§ **Aim of the task**: What you give back should be only the lines from the one holding "python3使用scrapy爬取jobbole，lagou，zhihu" through the final line of the records, each reproduced exactly.

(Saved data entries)
=== Begin Enclosure ===
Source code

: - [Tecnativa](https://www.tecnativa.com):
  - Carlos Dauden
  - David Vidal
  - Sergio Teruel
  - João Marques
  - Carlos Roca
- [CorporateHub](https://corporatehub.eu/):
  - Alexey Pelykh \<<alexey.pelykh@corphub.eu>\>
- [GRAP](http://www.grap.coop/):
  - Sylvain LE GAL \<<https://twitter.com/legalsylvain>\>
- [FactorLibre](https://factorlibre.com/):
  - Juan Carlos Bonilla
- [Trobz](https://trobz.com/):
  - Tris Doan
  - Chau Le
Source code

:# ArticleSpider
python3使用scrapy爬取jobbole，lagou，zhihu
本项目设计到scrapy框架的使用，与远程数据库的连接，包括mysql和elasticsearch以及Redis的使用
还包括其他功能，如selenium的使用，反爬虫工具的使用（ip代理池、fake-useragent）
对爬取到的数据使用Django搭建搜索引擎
=== End Enclosure ===
§ **Problem solution**:
python3使用scrapy爬取jobbole，lagou，zhihu
本项目设计到scrapy框架的使用，与远程数据库的连接，包括mysql和elasticsearch以及Redis的使用
还包括其他功能，如selenium的使用，反爬虫工具的使用（ip代理池、fake-useragent）
对爬取到的数据使用Django搭建搜索引擎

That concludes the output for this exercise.